Advantages of tile coding:

Computationally efficient: the feature vector is a sparse binary vector, so the inner product reduces to a simple table lookup and summation
Controllable resolution: the degree of generalization is controlled by adjusting tile size
Multi-resolution: different tilings can use different tile sizes, enabling a combination of coarse and fine resolution

Illustration of tile coding:

Tiling 1:          Tiling 2 (偏移):
+---+---+---+      +---+---+---+
|   |   |   |        |   |   |   |
+---+---+---+      +---+---+---+
|   | * |   |        | * |   |   |
+---+---+---+      +---+---+---+

状态 * 在Tiling 1中激活第5号tile
状态 * 在Tiling 2中激活第4号tile
特征向量中只有第5号和第4号位置为1

Under linear function approximation:

\[ \hat{v}(s, \mathbf{w}) = \mathbf{w}^\top \mathbf{x}(s) = \sum_{i \in \text{active tiles}} w_i \]

That is, the value estimate equals the sum of weights corresponding to all activated tiles.

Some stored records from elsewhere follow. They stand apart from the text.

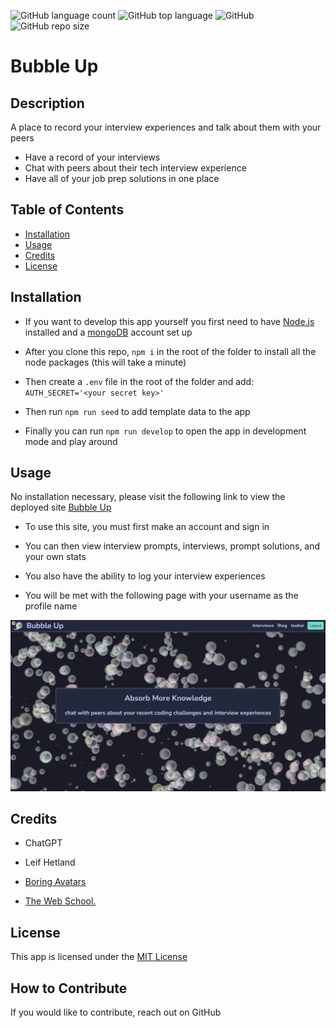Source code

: 
![GitHub language count](https://img.shields.io/github/languages/count/eawiggans/bubble-up?color=73daca&logoColor=73daca)
![GitHub top language](https://img.shields.io/github/languages/top/eawiggans/bubble-up?color=73daca&logo=javascript&logoColor=73daca)
![GitHub](https://img.shields.io/github/license/eawiggans/bubble-up?color=73daca)
![GitHub repo size](https://img.shields.io/github/repo-size/eawiggans/bubble-up?color=73daca&label=clone%20size)

# Bubble Up

## Description

A place to record your interview experiences and talk about them with your peers

- Have a record of your interviews
- Chat with peers about their tech interview experience
- Have all of your job prep solutions in one place

## Table of Contents

- [Installation](#installation)
- [Usage](#usage)
- [Credits](#credits)
- [License](#license)

## Installation

- If you want to develop this app yourself you first need to have [Node.js](https://nodejs.org/en/) installed and a [mongoDB](https://www.mongodb.com/) account set up

- After you clone this repo, `npm i` in the root of the folder to install all the node packages (this will take a minute)

- Then create a `.env` file in the root of the folder and add: `AUTH_SECRET='<your secret key>'`

- Then run `npm run seed` to add template data to the app

- Finally you can run `npm run develop` to open the app in development mode and play around

## Usage

No installation necessary, please visit the following link to view the deployed site [Bubble Up]()

- To use this site, you must first make an account and sign in

- You can then view interview prompts, interviews, prompt solutions, and your own stats

- You also have the ability to log your interview experiences

- You will be met with the following page with your username as the profile name

![DEMO](./client/src/assets/DEMO.png)

## Credits

- ChatGPT

- Leif Hetland

- [Boring Avatars](https://github.com/boringdesigners/boring-avatars-service)

- [The Web School.](https://www.youtube.com/watch?v=WkREeDy2WQ4&ab_channel=TheWebSchool.)

## License

This app is licensed under the [MIT License](./LICENSE)

## How to Contribute

If you would like to contribute, reach out on GitHub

During updates, only the weights of the activated tiles need to be adjusted, keeping the computation minimal.

Summary

Function approximation is the bridge from tabular RL to modern deep reinforcement learning. The core ideas can be summarized as follows:

Concept	Tabular Methods	Function Approximation
Storage	One entry per state	Parameterized function \(\hat{v}(s, \mathbf{w})\)
Generalization	None (states are independent)	Yes (similar states share parameters)
Scalability	Limited to small state spaces	Applicable to large-scale / continuous spaces
Convergence guarantees	Relatively strong	Require additional conditions
Update mechanism	Directly modify the table	Adjust parameters \(\mathbf{w}\) via SGD

From the perspective of this chapter, all previously studied algorithms (MC, TD(0), SARSA, Q-learning) can be viewed as special cases of function approximation—they simply use a giant lookup table as their "function." Modern methods such as DQN, PPO, and SAC operate within the function approximation framework, employing neural networks as the approximator along with various techniques to overcome convergence challenges.